Work out how many lines of the data hold the string "count", and reply with that number alone.

__Supplied records__:
--------
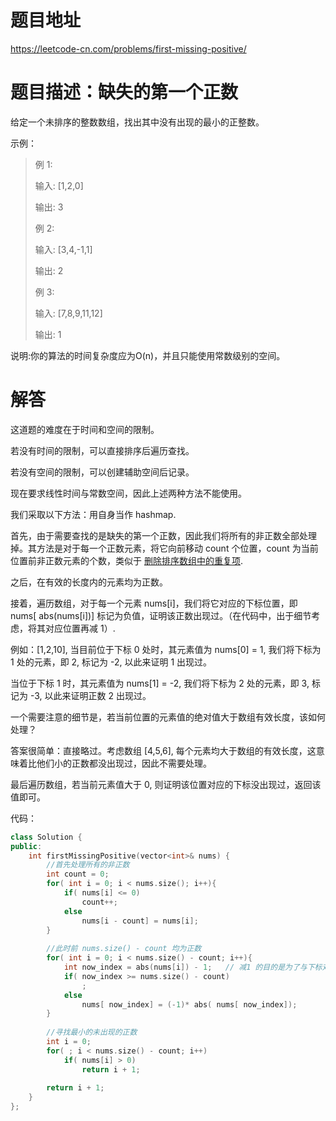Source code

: # 题目地址

https://leetcode-cn.com/problems/first-missing-positive/

# 题目描述：缺失的第一个正数

给定一个未排序的整数数组，找出其中没有出现的最小的正整数。

示例：
>例 1:
>
>输入: [1,2,0]
>
>输出: 3
>
>例 2:
>
>输入: [3,4,-1,1]
>
>输出: 2
>
>例 3:
>
>输入: [7,8,9,11,12]
>
>输出: 1


说明:你的算法的时间复杂度应为O(n)，并且只能使用常数级别的空间。

# 解答

这道题的难度在于时间和空间的限制。

若没有时间的限制，可以直接排序后遍历查找。

若没有空间的限制，可以创建辅助空间后记录。

现在要求线性时间与常数空间，因此上述两种方法不能使用。

我们采取以下方法：用自身当作 hashmap.

首先，由于需要查找的是缺失的第一个正数，因此我们将所有的非正数全部处理掉。其方法是对于每一个正数元素，将它向前移动 count 个位置，count 为当前位置前非正数元素的个数，类似于 [删除排序数组中的重复项](/leetcode_src/0026:删除排序数组中的重复项.md). 

之后，在有效的长度内的元素均为正数。

接着，遍历数组，对于每一个元素 nums[i]，我们将它对应的下标位置，即 nums[ abs(nums[i])] 标记为负值，证明该正数出现过。（在代码中，出于细节考虑，将其对应位置再减 1）.

例如：[1,2,10], 当目前位于下标 0 处时，其元素值为 nums[0] = 1, 我们将下标为 1 处的元素，即 2, 标记为 -2, 以此来证明 1 出现过。

当位于下标 1 时，其元素值为 nums[1] = -2, 我们将下标为 2 处的元素，即 3, 标记为 -3, 以此来证明正数 2 出现过。

一个需要注意的细节是，若当前位置的元素值的绝对值大于数组有效长度，该如何处理？

答案很简单：直接略过。考虑数组 [4,5,6], 每个元素均大于数组的有效长度，这意味着比他们小的正数都没出现过，因此不需要处理。

最后遍历数组，若当前元素值大于 0, 则证明该位置对应的下标没出现过，返回该值即可。

代码：
```cpp
class Solution {
public:
    int firstMissingPositive(vector<int>& nums) {
        //首先处理所有的非正数
        int count = 0;
        for( int i = 0; i < nums.size(); i++){
            if( nums[i] <= 0)
                count++;
            else
                nums[i - count] = nums[i];
        }
         
        //此时前 nums.size() - count 均为正数
        for( int i = 0; i < nums.size() - count; i++){
            int now_index = abs(nums[i]) - 1;   // 减1 的目的是为了与下标对齐
            if( now_index >= nums.size() - count)
                ;
            else
                nums[ now_index] = (-1)* abs( nums[ now_index]);
        }
            
        //寻找最小的未出现的正数
        int i = 0;
        for( ; i < nums.size() - count; i++)
            if( nums[i] > 0) 
                return i + 1;
      
        return i + 1;
    }
};
```

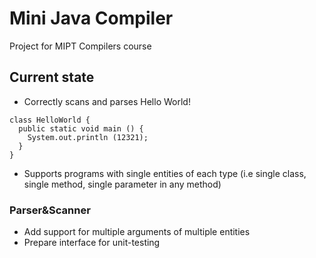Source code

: # Mini Java Compiler
 
Project for MIPT Compilers course

## Current state

- Correctly scans and parses Hello World!
```
class HelloWorld {
  public static void main () {
    System.out.println (12321);
  }
}
```

- Supports programs with single entities of each type (i.e single class, single method, single parameter in any method)

### Parser&Scanner
- Add support for multiple arguments of multiple entities
- Prepare interface for unit-testing
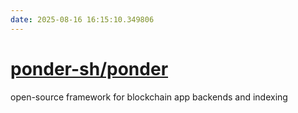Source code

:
 ```yaml
---
date: 2025-08-16 16:15:10.349806
---
```


# [ponder-sh/ponder](https://github.com/ponder-sh/ponder)

open-source framework for blockchain app backends and indexing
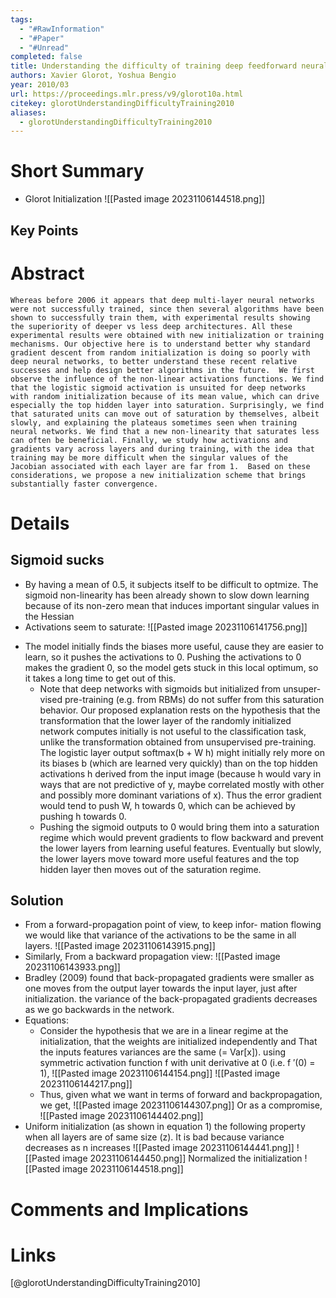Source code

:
 ```yaml
---
tags:
  - "#RawInformation"
  - "#Paper"
  - "#Unread"
completed: false
title: Understanding the difficulty of training deep feedforward neural networks
authors: Xavier Glorot, Yoshua Bengio
year: 2010/03
url: https://proceedings.mlr.press/v9/glorot10a.html
citekey: glorotUnderstandingDifficultyTraining2010
aliases:
  - glorotUnderstandingDifficultyTraining2010
---
```


# Short Summary
* Glorot Initialization
![[Pasted image 20231106144518.png]]

## Key Points

# Abstract
```
Whereas before 2006 it appears that deep multi-layer neural networks were not successfully trained, since then several algorithms have been shown to successfully train them, with experimental results showing the superiority of deeper vs less deep architectures. All these experimental results were obtained with new initialization or training mechanisms. Our objective here is to understand better why standard gradient descent from random initialization is doing so poorly with deep neural networks, to better understand these recent relative successes and help design better algorithms in the future.  We first observe the influence of the non-linear activations functions. We find that the logistic sigmoid activation is unsuited for deep networks with random initialization because of its mean value, which can drive especially the top hidden layer into saturation. Surprisingly, we find that saturated units can move out of saturation by themselves, albeit slowly, and explaining the plateaus sometimes seen when training neural networks. We find that a new non-linearity that saturates less can often be beneficial. Finally, we study how activations and gradients vary across layers and during training, with the idea that training may be more difficult when the singular values of the Jacobian associated with each layer are far from 1.  Based on these considerations, we propose a new initialization scheme that brings substantially faster convergence.
```
# Details
## Sigmoid sucks
* By having a mean of 0.5, it subjects itself to be difficult to optmize. The sigmoid non-linearity has been already shown to slow down learning because of its non-zero mean that induces important singular values in the Hessian
* Activations seem to saturate:
  ![[Pasted image 20231106141756.png]]
- The model initially finds the biases more useful, cause they are easier to learn, so it pushes the activations to 0. Pushing the activations to 0 makes the gradient 0, so the model gets stuck in this local optimum, so it takes a long time to get out of this.
	- Note that deep networks with sigmoids but initialized from unsuper-vised pre-training (e.g. from RBMs) do not suffer from this saturation behavior. Our proposed explanation rests on the hypothesis that the transformation that the lower layer of the randomly initialized network computes initially is not useful to the classification task, unlike the transformation obtained from unsupervised pre-training. The logistic layer output softmax(b + W h) might initially rely more on its biases b (which are learned very quickly) than on the top hidden activations h derived from the input image (because h would vary in ways that are not predictive of y, maybe correlated mostly with other and possibly more dominant variations of x). Thus the error gradient would tend to push W, h towards 0, which can be achieved by pushing h towards 0.
	- Pushing the sigmoid outputs to 0 would bring them into a saturation regime which would prevent gradients to flow backward and prevent the lower layers from learning useful features. Eventually but slowly, the lower layers move toward more useful features and the top hidden layer then moves out of the saturation regime.
## Solution
- From a forward-propagation point of view, to keep infor- mation flowing we would like that variance of the activations to be the same in all layers.
  ![[Pasted image 20231106143915.png]]
- Similarly, From a backward propagation view:
![[Pasted image 20231106143933.png]]
- Bradley (2009) found that back-propagated gradients were smaller as one moves from the output layer towards the input layer, just after initialization. the variance of the back-propagated gradients decreases as we go backwards in the network.
- Equations: 
	- Consider the hypothesis that we are in a linear regime at the initialization, that the weights are initialized independently and That the inputs features variances are the same (= Var\[x\]). using symmetric activation function f with unit derivative at 0 (i.e. f ′(0) = 1),
![[Pasted image 20231106144154.png]]
![[Pasted image 20231106144217.png]]
	- Thus, given what we want in terms of forward and backpropagation, we get,
![[Pasted image 20231106144307.png]]
Or as a compromise,
![[Pasted image 20231106144402.png]]
- Uniform initialization (as shown in equation 1) the following property when all layers are of same size (z). It is bad because variance decreases as n increases
![[Pasted image 20231106144441.png]]
![[Pasted image 20231106144450.png]]
Normalized the initialization
![[Pasted image 20231106144518.png]]


# Comments and Implications

# Links
[@glorotUnderstandingDifficultyTraining2010]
--------
__Answer to this exercise__:
8